Re-expression of CEACAM1 long cytoplasmic domain isoform is associated with invasion and migration of colorectal cancer

Carcinoembryonic antigen-related cell adhesion molecule 1 (CEACAM1) is known to be downregulated at the transcriptional level in adenoma and carcinoma. Recent reports have shown that CEACAM1 is overexpressed at protein level in colorectal cancer and correlated with clinical stage. The reason why colorectal cancer cells re-expressed CEACAM1 remains unclear. The aim of our study was to clarify the implication of CEACAM1 re-expression in colorectal cancer. Immunohistochemical analyses were conducted with CEACAM1 long (CEACAM1-L) or short (CEACAM1-S) cytoplasmic domain-specific antibodies on clinical samples from 164 patients with colorectal cancer. The risk factors for metastasis and survival were calculated for clinical implication of CEACAM1 re-expression.
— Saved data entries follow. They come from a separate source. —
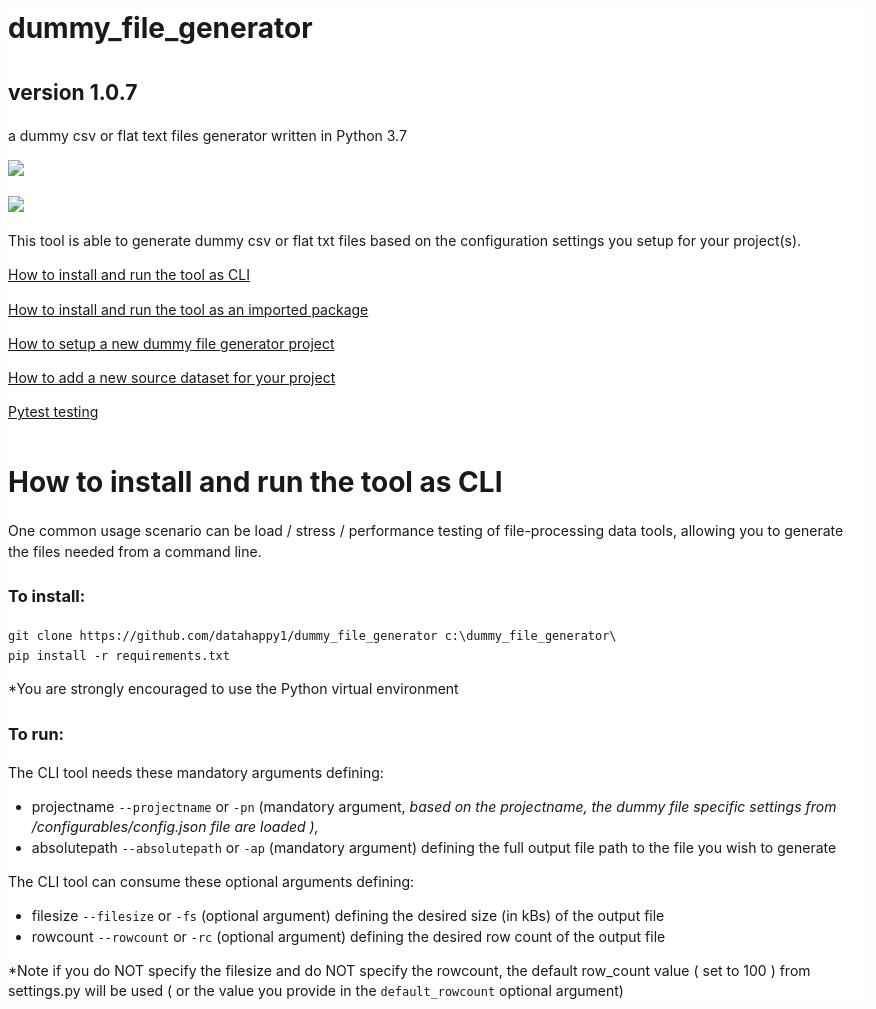 # dummy_file_generator
## version 1.0.7
a dummy csv or flat text files generator written in Python 3.7

![](https://github.com/datahappy1/dummy_file_generator/blob/master/docs/img/rating.svg)

![](https://github.com/datahappy1/dummy_file_generator/blob/master/docs/img/dfg_logo.PNG)


This tool is able to generate dummy csv or flat txt files based on the configuration settings you setup for your project(s).


[How to install and run the tool as CLI](#how-to-install-and-run-the-tool-as-CLI)

[How to install and run the tool as an imported package](#how-to-install-and-run-the-tool-as-an-imported-package)

[How to setup a new dummy file generator project](#how-to-setup-a-new-dummy-file-generator-project)

[How to add a new source dataset for your project](#How-to-add-a-new-source-dataset-for-your-project)

[Pytest testing](#Pytest-testing)

# How to install and run the tool as CLI
One common usage scenario can be load / stress / performance testing of file-processing data tools, allowing you to generate the files needed from a command line.

### To install:
`git clone https://github.com/datahappy1/dummy_file_generator c:\dummy_file_generator\`<br />
`pip install -r requirements.txt`

*You are strongly encouraged to use the Python virtual environment

### To run:<br />
The CLI tool needs these mandatory arguments defining: 
- projectname `--projectname` or `-pn` (mandatory argument, *based on the projectname, the dummy file specific settings from /configurables/config.json file are loaded ),* 
- absolutepath `--absolutepath` or `-ap` (mandatory argument) defining the full output file path to the file you wish to generate

The CLI tool can consume these optional arguments defining: 
- filesize `--filesize` or `-fs` (optional argument) defining the desired size (in kBs) of the output file 
- rowcount `--rowcount` or `-rc` (optional argument) defining the desired row count of the output file

*Note if you do NOT specify the filesize and do NOT specify the rowcount, the default row_count value ( set to 100 ) from
settings.py will be used ( or the value you provide in the `default_rowcount` optional argument)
Invasion chamber and wound healing assays were performed for the effect of CEACAM1 expression on invasion and migration of colorectal cancer cells. CEACAM1-L and CEACAM1-S stained with greater intensity at the invasion front than at the luminal surface of tumors. Differences between the long and short cytoplasmic isoform expression levels were observed at the invasion front. Multivariate analysis showed that CEACAM1-L dominance was an independent risk factor for lymph node metastasis, hematogenous metastasis and short survival. The Kaplan-Meier evaluation demonstrated that CEACAM1-L dominance was associated with shorter survival time (p < 0.0001). In the invasion chamber and wound healing assays, CEACAM1-L promoted invasion and migration. Re-expression of CEACAM1 is observed at the invasion front of colorectal cancer. CEACAM1-L dominance is associated with metastasis and shorter survival of the patients with colorectal cancer. CEACAM1-L dominance is important for colorectal cancer cells invasion and migration.